The clause covers a situation in which a person in, for example, the next room or in the garden of a house next door to a child's home engages in sexual activity, intending the child to see it, for his—the offender's—own sexual gratification. Clauses 20, 34, 38 and 42 share the same wording and consequently they are similarly amended.
Amendments Nos. 97 and 98 make minor, presentational drafting changes to clause 70, which deals with the interpretation of the provisions on voyeurism. Amendment No. 99 would remove from that clause the definition of observation, because the term is now, by virtue of amendment No. 103, included in clause 80 on general interpretation, which applies to the whole of part 1. It is therefore unnecessary to define it again.
Amendment No. 102 defines the word ''image'', which we shall deal with in a later clause, and No. 103 defines ''observation''. They ensure that the offences referred to above would include the observation of the sexual activity by means of an image created by, for example, a webcam or other remote viewing system. That will help deal with paedophiles and others who use technology and the display of sexual acts through the internet or mobile phones as part of their abuse of a child, or as preparation of the child for later abuse.
Some of the amendments are minor or presentational and others are more substantial. I hope that hon. Members have found my brief explanation helpful.
Mr. Grieve: I welcome what the Minister has done.

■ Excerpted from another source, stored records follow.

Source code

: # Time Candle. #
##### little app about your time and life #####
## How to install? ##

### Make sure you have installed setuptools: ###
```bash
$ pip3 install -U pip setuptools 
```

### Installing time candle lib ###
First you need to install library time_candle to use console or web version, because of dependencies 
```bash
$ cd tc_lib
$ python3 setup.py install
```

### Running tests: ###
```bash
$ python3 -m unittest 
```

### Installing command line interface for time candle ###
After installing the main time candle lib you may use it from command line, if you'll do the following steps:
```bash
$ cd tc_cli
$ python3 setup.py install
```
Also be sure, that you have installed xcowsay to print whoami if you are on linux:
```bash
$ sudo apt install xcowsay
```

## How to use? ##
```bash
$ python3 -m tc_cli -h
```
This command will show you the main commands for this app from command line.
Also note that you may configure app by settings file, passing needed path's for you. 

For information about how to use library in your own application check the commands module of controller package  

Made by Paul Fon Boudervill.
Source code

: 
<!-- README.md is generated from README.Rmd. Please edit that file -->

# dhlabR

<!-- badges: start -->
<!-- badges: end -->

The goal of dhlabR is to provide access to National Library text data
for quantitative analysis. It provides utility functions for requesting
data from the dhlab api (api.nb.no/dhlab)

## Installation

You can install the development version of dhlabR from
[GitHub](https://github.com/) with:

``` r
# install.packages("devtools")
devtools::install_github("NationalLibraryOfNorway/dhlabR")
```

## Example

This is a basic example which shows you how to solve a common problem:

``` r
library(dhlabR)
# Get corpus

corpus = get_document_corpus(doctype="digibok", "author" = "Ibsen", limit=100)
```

I am grateful that he has taken on board the remarks made in the House of Lords. The amendments are undoubtedly a major improvement to this part of the Bill.
Amendment agreed to.
Clause 12, as amended, ordered to stand part of the Bill.
Clause 13
Causing a child to watch a sexual act
Paul Goggins: I beg to move amendment No. 45, in
clause 13, page 5, line 19, leave out 'a photograph or pseudo-photograph' and insert 'an image'.
The Chairman: With this it will be convenient to take Government amendments Nos. 47, 51, 59, 69, 85, 92, 100 and 102.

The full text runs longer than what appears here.